▸ WHAT NEEDS TO BE DONE: A complete response lists each line of the data below that includes the word "ファリン".

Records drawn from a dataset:
-- Opening Marker --
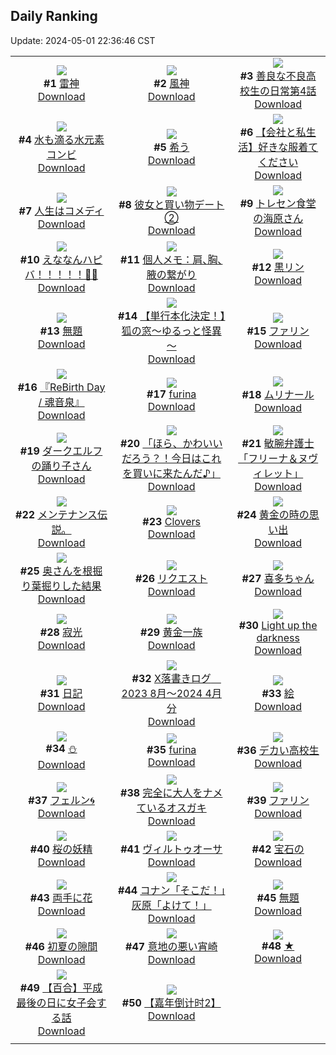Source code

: ## Daily Ranking
Update: 2024-05-01 22:36:46 CST

|      |      |      |
| :----: | :----: | :----: |
| ![](https://i.pixiv.re/c/240x480/img-master/img/2024/04/30/00/00/13/118280542_p0_master1200.jpg)<br>**#1** [雷神](https://www.pixiv.net/artworks/118280542)<br>[Download](https://i.pixiv.re/img-original/img/2024/04/30/00/00/13/118280542_p0.png) | ![](https://i.pixiv.re/c/240x480/img-master/img/2024/04/30/00/00/11/118280533_p0_master1200.jpg)<br>**#2** [風神](https://www.pixiv.net/artworks/118280533)<br>[Download](https://i.pixiv.re/img-original/img/2024/04/30/00/00/11/118280533_p0.png) | ![](https://i.pixiv.re/c/240x480/img-master/img/2024/04/29/00/02/04/118248390_p0_master1200.jpg)<br>**#3** [善良な不良高校生の日常第4話](https://www.pixiv.net/artworks/118248390)<br>[Download](https://i.pixiv.re/img-original/img/2024/04/29/00/02/04/118248390_p0.jpg) |
| ![](https://i.pixiv.re/c/240x480/img-master/img/2024/04/30/00/00/26/118280612_p0_master1200.jpg)<br>**#4** [水も滴る水元素コンビ](https://www.pixiv.net/artworks/118280612)<br>[Download](https://i.pixiv.re/img-original/img/2024/04/30/00/00/26/118280612_p0.jpg) | ![](https://i.pixiv.re/c/240x480/img-master/img/2024/04/29/00/00/23/118248174_p0_master1200.jpg)<br>**#5** [希う](https://www.pixiv.net/artworks/118248174)<br>[Download](https://i.pixiv.re/img-original/img/2024/04/29/00/00/23/118248174_p0.png) | ![](https://i.pixiv.re/c/240x480/img-master/img/2024/04/30/12/00/12/118291838_p0_master1200.jpg)<br>**#6** [【会社と私生活】好きな服着てください](https://www.pixiv.net/artworks/118291838)<br>[Download](https://i.pixiv.re/img-original/img/2024/04/30/12/00/12/118291838_p0.jpg) |
| ![](https://i.pixiv.re/c/240x480/img-master/img/2024/04/30/11/31/29/118291358_p0_master1200.jpg)<br>**#7** [人生はコメディ](https://www.pixiv.net/artworks/118291358)<br>[Download](https://i.pixiv.re/img-original/img/2024/04/30/11/31/29/118291358_p0.jpg) | ![](https://i.pixiv.re/c/240x480/img-master/img/2024/04/29/17/29/12/118267355_p0_master1200.jpg)<br>**#8** [彼女と買い物デート②](https://www.pixiv.net/artworks/118267355)<br>[Download](https://i.pixiv.re/img-original/img/2024/04/29/17/29/12/118267355_p0.jpg) | ![](https://i.pixiv.re/c/240x480/img-master/img/2024/04/29/00/04/24/118248529_p0_master1200.jpg)<br>**#9** [トレセン食堂の海原さん](https://www.pixiv.net/artworks/118248529)<br>[Download](https://i.pixiv.re/img-original/img/2024/04/29/00/04/24/118248529_p0.png) |
| ![](https://i.pixiv.re/c/240x480/img-master/img/2024/04/30/03/17/58/118285414_p0_master1200.jpg)<br>**#10** [えななんハピバ！！！！！🎂🎉](https://www.pixiv.net/artworks/118285414)<br>[Download](https://i.pixiv.re/img-original/img/2024/04/30/03/17/58/118285414_p0.jpg) | ![](https://i.pixiv.re/c/240x480/img-master/img/2024/04/30/05/49/02/118287008_p0_master1200.jpg)<br>**#11** [個人メモ：肩､胸､腋の繋がり](https://www.pixiv.net/artworks/118287008)<br>[Download](https://i.pixiv.re/img-original/img/2024/04/30/05/49/02/118287008_p0.jpg) | ![](https://i.pixiv.re/c/240x480/img-master/img/2024/04/29/18/38/29/118269301_p0_master1200.jpg)<br>**#12** [黒リン](https://www.pixiv.net/artworks/118269301)<br>[Download](https://i.pixiv.re/img-original/img/2024/04/29/18/38/29/118269301_p0.jpg) |
| ![](https://i.pixiv.re/c/240x480/img-master/img/2024/04/29/19/45/37/118271316_p0_master1200.jpg)<br>**#13** [無題](https://www.pixiv.net/artworks/118271316)<br>[Download](https://i.pixiv.re/img-original/img/2024/04/29/19/45/37/118271316_p0.png) | ![](https://i.pixiv.re/c/240x480/img-master/img/2024/04/29/11/37/22/118259952_p0_master1200.jpg)<br>**#14** [【単行本化決定！】狐の窓～ゆるっと怪異～](https://www.pixiv.net/artworks/118259952)<br>[Download](https://i.pixiv.re/img-original/img/2024/04/29/11/37/22/118259952_p0.png) | ![](https://i.pixiv.re/c/240x480/img-master/img/2024/04/29/09/13/41/118257508_p0_master1200.jpg)<br>**#15** [ファリン](https://www.pixiv.net/artworks/118257508)<br>[Download](https://i.pixiv.re/img-original/img/2024/04/29/09/13/41/118257508_p0.jpg) |
| ![](https://i.pixiv.re/c/240x480/img-master/img/2024/04/30/11/30/04/118291339_p0_master1200.jpg)<br>**#16** [『ReBirth Day / 魂音泉』](https://www.pixiv.net/artworks/118291339)<br>[Download](https://i.pixiv.re/img-original/img/2024/04/30/11/30/04/118291339_p0.jpg) | ![](https://i.pixiv.re/c/240x480/img-master/img/2024/04/29/00/00/30/118248203_p0_master1200.jpg)<br>**#17** [furina](https://www.pixiv.net/artworks/118248203)<br>[Download](https://i.pixiv.re/img-original/img/2024/04/29/00/00/30/118248203_p0.png) | ![](https://i.pixiv.re/c/240x480/img-master/img/2024/04/30/22/07/15/118305960_p0_master1200.jpg)<br>**#18** [ムリナール](https://www.pixiv.net/artworks/118305960)<br>[Download](https://i.pixiv.re/img-original/img/2024/04/30/22/07/15/118305960_p0.jpg) |
| ![](https://i.pixiv.re/c/240x480/img-master/img/2024/04/30/00/00/19/118280572_p0_master1200.jpg)<br>**#19** [ダークエルフの踊り子さん](https://www.pixiv.net/artworks/118280572)<br>[Download](https://i.pixiv.re/img-original/img/2024/04/30/00/00/19/118280572_p0.png) | ![](https://i.pixiv.re/c/240x480/img-master/img/2024/04/29/22/52/16/118278065_p0_master1200.jpg)<br>**#20** [「ほら、かわいいだろう？！今日はこれを買いに来たんだ♪」](https://www.pixiv.net/artworks/118278065)<br>[Download](https://i.pixiv.re/img-original/img/2024/04/29/22/52/16/118278065_p0.png) | ![](https://i.pixiv.re/c/240x480/img-master/img/2024/04/30/17/30/03/118297441_p0_master1200.jpg)<br>**#21** [敏腕弁護士「フリーナ＆ヌヴィレット」](https://www.pixiv.net/artworks/118297441)<br>[Download](https://i.pixiv.re/img-original/img/2024/04/30/17/30/03/118297441_p0.jpg) |
| ![](https://i.pixiv.re/c/240x480/img-master/img/2024/04/30/07/11/24/118287984_p0_master1200.jpg)<br>**#22** [メンテナンス伝説。](https://www.pixiv.net/artworks/118287984)<br>[Download](https://i.pixiv.re/img-original/img/2024/04/30/07/11/24/118287984_p0.jpg) | ![](https://i.pixiv.re/c/240x480/img-master/img/2024/04/29/00/11/03/118248781_p0_master1200.jpg)<br>**#23** [Clovers](https://www.pixiv.net/artworks/118248781)<br>[Download](https://i.pixiv.re/img-original/img/2024/04/29/00/11/03/118248781_p0.jpg) | ![](https://i.pixiv.re/c/240x480/img-master/img/2024/04/30/11/00/03/118290854_p0_master1200.jpg)<br>**#24** [黄金の時の思い出](https://www.pixiv.net/artworks/118290854)<br>[Download](https://i.pixiv.re/img-original/img/2024/04/30/11/00/03/118290854_p0.jpg) |
| ![](https://i.pixiv.re/c/240x480/img-master/img/2024/04/29/00/00/16/118248126_p0_master1200.jpg)<br>**#25** [奥さんを根掘り葉掘りした結果](https://www.pixiv.net/artworks/118248126)<br>[Download](https://i.pixiv.re/img-original/img/2024/04/29/00/00/16/118248126_p0.jpg) | ![](https://i.pixiv.re/c/240x480/img-master/img/2024/04/29/02/15/15/118252232_p0_master1200.jpg)<br>**#26** [リクエスト](https://www.pixiv.net/artworks/118252232)<br>[Download](https://i.pixiv.re/img-original/img/2024/04/29/02/15/15/118252232_p0.png) | ![](https://i.pixiv.re/c/240x480/img-master/img/2024/04/29/17/51/51/118267904_p0_master1200.jpg)<br>**#27** [喜多ちゃん](https://www.pixiv.net/artworks/118267904)<br>[Download](https://i.pixiv.re/img-original/img/2024/04/29/17/51/51/118267904_p0.png) |
| ![](https://i.pixiv.re/c/240x480/img-master/img/2024/04/30/00/00/04/118280494_p0_master1200.jpg)<br>**#28** [寂光](https://www.pixiv.net/artworks/118280494)<br>[Download](https://i.pixiv.re/img-original/img/2024/04/30/00/00/04/118280494_p0.jpg) | ![](https://i.pixiv.re/c/240x480/img-master/img/2024/04/29/19/35/22/118271026_p0_master1200.jpg)<br>**#29** [黄金一族](https://www.pixiv.net/artworks/118271026)<br>[Download](https://i.pixiv.re/img-original/img/2024/04/29/19/35/22/118271026_p0.jpg) | ![](https://i.pixiv.re/c/240x480/img-master/img/2024/04/29/00/06/34/118248613_p0_master1200.jpg)<br>**#30** [Light up the darkness](https://www.pixiv.net/artworks/118248613)<br>[Download](https://i.pixiv.re/img-original/img/2024/04/29/00/06/34/118248613_p0.jpg) |
| ![](https://i.pixiv.re/c/240x480/img-master/img/2024/04/30/19/18/26/118300196_p0_master1200.jpg)<br>**#31** [日記](https://www.pixiv.net/artworks/118300196)<br>[Download](https://i.pixiv.re/img-original/img/2024/04/30/19/18/26/118300196_p0.png) | ![](https://i.pixiv.re/c/240x480/img-master/img/2024/04/29/20/24/47/118272599_p0_master1200.jpg)<br>**#32** [X落書きログ　2023 8月～2024 4月分](https://www.pixiv.net/artworks/118272599)<br>[Download](https://i.pixiv.re/img-original/img/2024/04/29/20/24/47/118272599_p0.jpg) | ![](https://i.pixiv.re/c/240x480/img-master/img/2024/04/29/21/06/27/118274137_p0_master1200.jpg)<br>**#33** [絵](https://www.pixiv.net/artworks/118274137)<br>[Download](https://i.pixiv.re/img-original/img/2024/04/29/21/06/27/118274137_p0.png) |
| ![](https://i.pixiv.re/c/240x480/img-master/img/2024/04/29/00/00/30/118248206_p0_master1200.jpg)<br>**#34** [⛄](https://www.pixiv.net/artworks/118248206)<br>[Download](https://i.pixiv.re/img-original/img/2024/04/29/00/00/30/118248206_p0.jpg) | ![](https://i.pixiv.re/c/240x480/img-master/img/2024/04/29/00/00/27/118248190_p0_master1200.jpg)<br>**#35** [furina](https://www.pixiv.net/artworks/118248190)<br>[Download](https://i.pixiv.re/img-original/img/2024/04/29/00/00/27/118248190_p0.png) | ![](https://i.pixiv.re/c/240x480/img-master/img/2024/04/29/13/52/29/118262686_p0_master1200.jpg)<br>**#36** [デカい高校生](https://www.pixiv.net/artworks/118262686)<br>[Download](https://i.pixiv.re/img-original/img/2024/04/29/13/52/29/118262686_p0.jpg) |
| ![](https://i.pixiv.re/c/240x480/img-master/img/2024/04/30/00/00/33/118280650_p0_master1200.jpg)<br>**#37** [フェルン🌀](https://www.pixiv.net/artworks/118280650)<br>[Download](https://i.pixiv.re/img-original/img/2024/04/30/00/00/33/118280650_p0.png) | ![](https://i.pixiv.re/c/240x480/img-master/img/2024/04/29/09/25/59/118257693_p0_master1200.jpg)<br>**#38** [完全に大人をナメているオスガキ](https://www.pixiv.net/artworks/118257693)<br>[Download](https://i.pixiv.re/img-original/img/2024/04/29/09/25/59/118257693_p0.jpg) | ![](https://i.pixiv.re/c/240x480/img-master/img/2024/04/29/01/07/13/118250597_p0_master1200.jpg)<br>**#39** [ファリン](https://www.pixiv.net/artworks/118250597)<br>[Download](https://i.pixiv.re/img-original/img/2024/04/29/01/07/13/118250597_p0.jpg) |
| ![](https://i.pixiv.re/c/240x480/img-master/img/2024/04/30/17/45/08/118297743_p0_master1200.jpg)<br>**#40** [桜の妖精](https://www.pixiv.net/artworks/118297743)<br>[Download](https://i.pixiv.re/img-original/img/2024/04/30/17/45/08/118297743_p0.png) | ![](https://i.pixiv.re/c/240x480/img-master/img/2024/04/30/22/06/27/118305925_p0_master1200.jpg)<br>**#41** [ヴィルトゥオーサ](https://www.pixiv.net/artworks/118305925)<br>[Download](https://i.pixiv.re/img-original/img/2024/04/30/22/06/27/118305925_p0.jpg) | ![](https://i.pixiv.re/c/240x480/img-master/img/2024/04/30/00/00/32/118280647_p0_master1200.jpg)<br>**#42** [宝石の](https://www.pixiv.net/artworks/118280647)<br>[Download](https://i.pixiv.re/img-original/img/2024/04/30/00/00/32/118280647_p0.jpg) |
| ![](https://i.pixiv.re/c/240x480/img-master/img/2024/04/29/21/30/52/118274990_p0_master1200.jpg)<br>**#43** [両手に花](https://www.pixiv.net/artworks/118274990)<br>[Download](https://i.pixiv.re/img-original/img/2024/04/29/21/30/52/118274990_p0.png) | ![](https://i.pixiv.re/c/240x480/img-master/img/2024/04/29/18/10/49/118268512_p0_master1200.jpg)<br>**#44** [コナン「そこだ！」灰原「よけて！」](https://www.pixiv.net/artworks/118268512)<br>[Download](https://i.pixiv.re/img-original/img/2024/04/29/18/10/49/118268512_p0.jpg) | ![](https://i.pixiv.re/c/240x480/img-master/img/2024/04/30/10/54/24/118290765_p0_master1200.jpg)<br>**#45** [無題](https://www.pixiv.net/artworks/118290765)<br>[Download](https://i.pixiv.re/img-original/img/2024/04/30/10/54/24/118290765_p0.jpg) |
| ![](https://i.pixiv.re/c/240x480/img-master/img/2024/04/29/00/00/17/118248135_p0_master1200.jpg)<br>**#46** [初夏の隙間](https://www.pixiv.net/artworks/118248135)<br>[Download](https://i.pixiv.re/img-original/img/2024/04/29/00/00/17/118248135_p0.jpg) | ![](https://i.pixiv.re/c/240x480/img-master/img/2024/04/29/17/44/21/118267563_p0_master1200.jpg)<br>**#47** [意地の悪い宵崎](https://www.pixiv.net/artworks/118267563)<br>[Download](https://i.pixiv.re/img-original/img/2024/04/29/17/44/21/118267563_p0.png) | ![](https://i.pixiv.re/c/240x480/img-master/img/2024/04/29/13/04/25/118261781_p0_master1200.jpg)<br>**#48** [★](https://www.pixiv.net/artworks/118261781)<br>[Download](https://i.pixiv.re/img-original/img/2024/04/29/13/04/25/118261781_p0.jpg) |
| ![](https://i.pixiv.re/c/240x480/img-master/img/2024/04/29/00/02/48/118248447_p0_master1200.jpg)<br>**#49** [【百合】平成最後の日に女子会する話](https://www.pixiv.net/artworks/118248447)<br>[Download](https://i.pixiv.re/img-original/img/2024/04/29/00/02/48/118248447_p0.jpg) | ![](https://i.pixiv.re/c/240x480/img-master/img/2024/04/30/13/32/27/118293365_p0_master1200.jpg)<br>**#50** [【嘉年倒计时2】](https://www.pixiv.net/artworks/118293365)<br>[Download](https://i.pixiv.re/img-original/img/2024/04/30/13/32/27/118293365_p0.jpg) |
|      |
-- Closing Marker --
▸ SOLUTION TO THIS EXERCISE:
| ![](https://i.pixiv.re/c/240x480/img-master/img/2024/04/29/19/45/37/118271316_p0_master1200.jpg)<br>**#13** [無題](https://www.pixiv.net/artworks/118271316)<br>[Download](https://i.pixiv.re/img-original/img/2024/04/29/19/45/37/118271316_p0.png) | ![](https://i.pixiv.re/c/240x480/img-master/img/2024/04/29/11/37/22/118259952_p0_master1200.jpg)<br>**#14** [【単行本化決定！】狐の窓～ゆるっと怪異～](https://www.pixiv.net/artworks/118259952)<br>[Download](https://i.pixiv.re/img-original/img/2024/04/29/11/37/22/118259952_p0.png) | ![](https://i.pixiv.re/c/240x480/img-master/img/2024/04/29/09/13/41/118257508_p0_master1200.jpg)<br>**#15** [ファリン](https://www.pixiv.net/artworks/118257508)<br>[Download](https://i.pixiv.re/img-original/img/2024/04/29/09/13/41/118257508_p0.jpg) |
| ![](https://i.pixiv.re/c/240x480/img-master/img/2024/04/30/00/00/33/118280650_p0_master1200.jpg)<br>**#37** [フェルン🌀](https://www.pixiv.net/artworks/118280650)<br>[Download](https://i.pixiv.re/img-original/img/2024/04/30/00/00/33/118280650_p0.png) | ![](https://i.pixiv.re/c/240x480/img-master/img/2024/04/29/09/25/59/118257693_p0_master1200.jpg)<br>**#38** [完全に大人をナメているオスガキ](https://www.pixiv.net/artworks/118257693)<br>[Download](https://i.pixiv.re/img-original/img/2024/04/29/09/25/59/118257693_p0.jpg) | ![](https://i.pixiv.re/c/240x480/img-master/img/2024/04/29/01/07/13/118250597_p0_master1200.jpg)<br>**#39** [ファリン](https://www.pixiv.net/artworks/118250597)<br>[Download](https://i.pixiv.re/img-original/img/2024/04/29/01/07/13/118250597_p0.jpg) |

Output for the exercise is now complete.